- **ASSIGNMENT**: Report each line of the records below that holds the word "apophis".

· · ·

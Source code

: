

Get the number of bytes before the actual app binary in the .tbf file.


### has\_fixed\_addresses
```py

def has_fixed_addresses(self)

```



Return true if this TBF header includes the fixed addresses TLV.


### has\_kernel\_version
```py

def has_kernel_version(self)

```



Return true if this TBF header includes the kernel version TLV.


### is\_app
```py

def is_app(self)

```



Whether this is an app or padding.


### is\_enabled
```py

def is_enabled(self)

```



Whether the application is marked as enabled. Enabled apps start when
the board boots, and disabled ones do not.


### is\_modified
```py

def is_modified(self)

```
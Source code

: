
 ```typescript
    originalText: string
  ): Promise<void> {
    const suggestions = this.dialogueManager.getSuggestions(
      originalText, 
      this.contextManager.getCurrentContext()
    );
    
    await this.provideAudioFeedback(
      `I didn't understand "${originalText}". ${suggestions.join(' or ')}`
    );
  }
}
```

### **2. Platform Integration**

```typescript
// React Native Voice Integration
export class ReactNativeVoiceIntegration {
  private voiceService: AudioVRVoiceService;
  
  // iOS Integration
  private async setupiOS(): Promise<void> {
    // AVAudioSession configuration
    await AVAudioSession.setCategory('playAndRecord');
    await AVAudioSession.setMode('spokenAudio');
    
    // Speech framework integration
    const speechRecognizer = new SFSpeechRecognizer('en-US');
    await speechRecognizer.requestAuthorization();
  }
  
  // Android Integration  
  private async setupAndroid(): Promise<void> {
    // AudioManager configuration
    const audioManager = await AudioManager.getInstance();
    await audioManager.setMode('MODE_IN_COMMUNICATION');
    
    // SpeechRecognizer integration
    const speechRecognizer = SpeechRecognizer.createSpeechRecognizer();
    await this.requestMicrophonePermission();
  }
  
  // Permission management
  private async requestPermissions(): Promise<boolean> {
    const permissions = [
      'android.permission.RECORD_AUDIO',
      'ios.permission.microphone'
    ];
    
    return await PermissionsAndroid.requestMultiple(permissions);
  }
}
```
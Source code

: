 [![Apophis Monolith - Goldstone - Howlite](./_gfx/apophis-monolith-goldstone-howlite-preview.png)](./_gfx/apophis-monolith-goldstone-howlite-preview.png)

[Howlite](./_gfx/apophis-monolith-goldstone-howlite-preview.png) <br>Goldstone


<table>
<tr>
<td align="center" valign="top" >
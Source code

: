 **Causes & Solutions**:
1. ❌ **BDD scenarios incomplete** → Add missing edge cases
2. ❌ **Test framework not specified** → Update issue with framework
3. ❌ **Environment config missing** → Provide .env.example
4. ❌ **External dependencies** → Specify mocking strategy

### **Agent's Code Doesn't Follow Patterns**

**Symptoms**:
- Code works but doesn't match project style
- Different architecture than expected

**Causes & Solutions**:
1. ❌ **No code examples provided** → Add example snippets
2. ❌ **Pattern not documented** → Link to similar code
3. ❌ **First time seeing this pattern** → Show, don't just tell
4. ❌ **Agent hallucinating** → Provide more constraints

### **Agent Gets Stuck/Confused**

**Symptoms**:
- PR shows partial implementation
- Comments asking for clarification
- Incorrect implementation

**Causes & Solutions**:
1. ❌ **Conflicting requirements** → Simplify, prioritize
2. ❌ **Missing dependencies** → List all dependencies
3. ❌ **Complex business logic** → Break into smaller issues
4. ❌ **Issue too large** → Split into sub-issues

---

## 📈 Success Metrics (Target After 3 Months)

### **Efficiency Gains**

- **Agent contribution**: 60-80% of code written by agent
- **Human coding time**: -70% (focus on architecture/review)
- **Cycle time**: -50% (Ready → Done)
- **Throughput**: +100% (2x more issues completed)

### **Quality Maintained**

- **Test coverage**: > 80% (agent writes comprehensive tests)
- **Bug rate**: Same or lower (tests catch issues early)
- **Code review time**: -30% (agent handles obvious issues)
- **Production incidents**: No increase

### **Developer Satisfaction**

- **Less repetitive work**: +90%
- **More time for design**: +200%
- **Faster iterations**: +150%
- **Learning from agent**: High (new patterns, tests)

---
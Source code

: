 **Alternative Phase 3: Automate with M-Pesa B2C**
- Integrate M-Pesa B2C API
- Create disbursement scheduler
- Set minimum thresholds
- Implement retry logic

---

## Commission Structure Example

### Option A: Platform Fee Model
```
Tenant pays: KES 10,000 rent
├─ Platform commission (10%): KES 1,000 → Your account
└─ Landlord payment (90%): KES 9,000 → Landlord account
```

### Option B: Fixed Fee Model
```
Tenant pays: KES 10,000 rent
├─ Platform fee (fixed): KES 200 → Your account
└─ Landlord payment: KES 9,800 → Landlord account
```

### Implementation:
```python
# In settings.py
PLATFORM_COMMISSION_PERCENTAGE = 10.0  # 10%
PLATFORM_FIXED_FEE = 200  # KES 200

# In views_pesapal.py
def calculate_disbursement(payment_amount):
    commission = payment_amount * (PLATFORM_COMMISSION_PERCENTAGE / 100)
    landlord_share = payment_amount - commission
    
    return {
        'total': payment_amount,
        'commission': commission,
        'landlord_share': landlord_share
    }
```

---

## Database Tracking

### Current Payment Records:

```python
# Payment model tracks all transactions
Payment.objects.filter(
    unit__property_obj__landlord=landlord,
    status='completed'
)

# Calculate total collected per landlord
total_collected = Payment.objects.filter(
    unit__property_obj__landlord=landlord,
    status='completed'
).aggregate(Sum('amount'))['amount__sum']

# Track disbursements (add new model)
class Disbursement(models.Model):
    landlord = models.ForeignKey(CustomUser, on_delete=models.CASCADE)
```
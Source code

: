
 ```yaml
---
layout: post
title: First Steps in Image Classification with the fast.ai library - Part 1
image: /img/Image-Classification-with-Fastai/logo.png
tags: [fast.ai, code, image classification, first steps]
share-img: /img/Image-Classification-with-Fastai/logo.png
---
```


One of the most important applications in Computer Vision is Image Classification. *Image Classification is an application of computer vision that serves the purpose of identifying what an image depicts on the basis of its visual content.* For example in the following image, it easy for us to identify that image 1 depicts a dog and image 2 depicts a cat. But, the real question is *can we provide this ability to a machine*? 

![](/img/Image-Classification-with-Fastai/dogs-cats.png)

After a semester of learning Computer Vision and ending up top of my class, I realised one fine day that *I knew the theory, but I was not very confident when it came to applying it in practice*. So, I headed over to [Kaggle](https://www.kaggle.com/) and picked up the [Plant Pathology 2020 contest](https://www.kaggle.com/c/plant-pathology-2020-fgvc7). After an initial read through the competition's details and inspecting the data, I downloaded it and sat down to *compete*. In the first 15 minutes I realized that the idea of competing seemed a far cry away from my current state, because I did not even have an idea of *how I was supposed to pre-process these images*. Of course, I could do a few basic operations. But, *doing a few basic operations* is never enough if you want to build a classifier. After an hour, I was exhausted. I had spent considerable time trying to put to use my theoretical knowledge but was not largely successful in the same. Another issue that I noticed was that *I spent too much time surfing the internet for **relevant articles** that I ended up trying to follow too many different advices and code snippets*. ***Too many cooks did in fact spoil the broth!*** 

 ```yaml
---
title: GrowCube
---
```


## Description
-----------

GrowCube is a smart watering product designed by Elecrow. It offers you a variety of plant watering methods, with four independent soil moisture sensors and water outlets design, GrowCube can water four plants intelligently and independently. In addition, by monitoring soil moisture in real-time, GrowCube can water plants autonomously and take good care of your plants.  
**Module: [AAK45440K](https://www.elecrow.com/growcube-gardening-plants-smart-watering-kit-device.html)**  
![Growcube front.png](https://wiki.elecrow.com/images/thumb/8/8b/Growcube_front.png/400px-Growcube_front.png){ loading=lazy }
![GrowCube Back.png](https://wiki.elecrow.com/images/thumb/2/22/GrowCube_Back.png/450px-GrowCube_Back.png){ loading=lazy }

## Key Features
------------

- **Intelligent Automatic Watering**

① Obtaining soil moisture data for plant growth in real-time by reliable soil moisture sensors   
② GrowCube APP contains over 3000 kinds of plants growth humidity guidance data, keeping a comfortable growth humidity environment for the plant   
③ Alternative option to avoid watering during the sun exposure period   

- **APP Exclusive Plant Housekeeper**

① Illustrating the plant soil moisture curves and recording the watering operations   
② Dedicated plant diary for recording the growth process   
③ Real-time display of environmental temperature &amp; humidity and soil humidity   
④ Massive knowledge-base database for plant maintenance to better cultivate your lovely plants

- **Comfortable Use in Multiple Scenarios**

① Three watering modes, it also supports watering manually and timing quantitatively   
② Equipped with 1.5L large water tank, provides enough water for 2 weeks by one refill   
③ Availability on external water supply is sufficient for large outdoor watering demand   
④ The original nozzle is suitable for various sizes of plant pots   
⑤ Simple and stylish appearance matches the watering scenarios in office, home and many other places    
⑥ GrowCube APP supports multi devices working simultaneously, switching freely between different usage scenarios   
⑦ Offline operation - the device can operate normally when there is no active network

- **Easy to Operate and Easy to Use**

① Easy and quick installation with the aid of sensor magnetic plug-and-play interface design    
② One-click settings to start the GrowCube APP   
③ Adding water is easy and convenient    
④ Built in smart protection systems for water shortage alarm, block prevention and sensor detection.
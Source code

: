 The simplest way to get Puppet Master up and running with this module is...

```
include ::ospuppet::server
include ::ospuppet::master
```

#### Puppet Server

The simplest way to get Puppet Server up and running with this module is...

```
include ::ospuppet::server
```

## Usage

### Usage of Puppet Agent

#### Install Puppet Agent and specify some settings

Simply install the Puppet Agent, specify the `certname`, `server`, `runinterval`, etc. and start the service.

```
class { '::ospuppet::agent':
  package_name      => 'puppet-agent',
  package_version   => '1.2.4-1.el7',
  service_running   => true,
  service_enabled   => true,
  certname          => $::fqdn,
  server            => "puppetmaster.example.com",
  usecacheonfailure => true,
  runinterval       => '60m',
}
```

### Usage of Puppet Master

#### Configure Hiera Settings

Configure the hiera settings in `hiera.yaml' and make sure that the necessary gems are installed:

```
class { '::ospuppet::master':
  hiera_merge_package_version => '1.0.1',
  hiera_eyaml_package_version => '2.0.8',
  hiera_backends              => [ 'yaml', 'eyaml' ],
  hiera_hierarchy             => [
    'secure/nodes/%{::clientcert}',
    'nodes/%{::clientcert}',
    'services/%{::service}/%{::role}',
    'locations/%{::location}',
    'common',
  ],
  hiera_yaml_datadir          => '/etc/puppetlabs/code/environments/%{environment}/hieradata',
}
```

· · ·

- **COMPLETED TASK**:
: [![Apophis Monolith - Goldstone - Howlite](./_gfx/apophis-monolith-goldstone-howlite-preview.png)](./_gfx/apophis-monolith-goldstone-howlite-preview.png)
[Howlite](./_gfx/apophis-monolith-goldstone-howlite-preview.png) <br>Goldstone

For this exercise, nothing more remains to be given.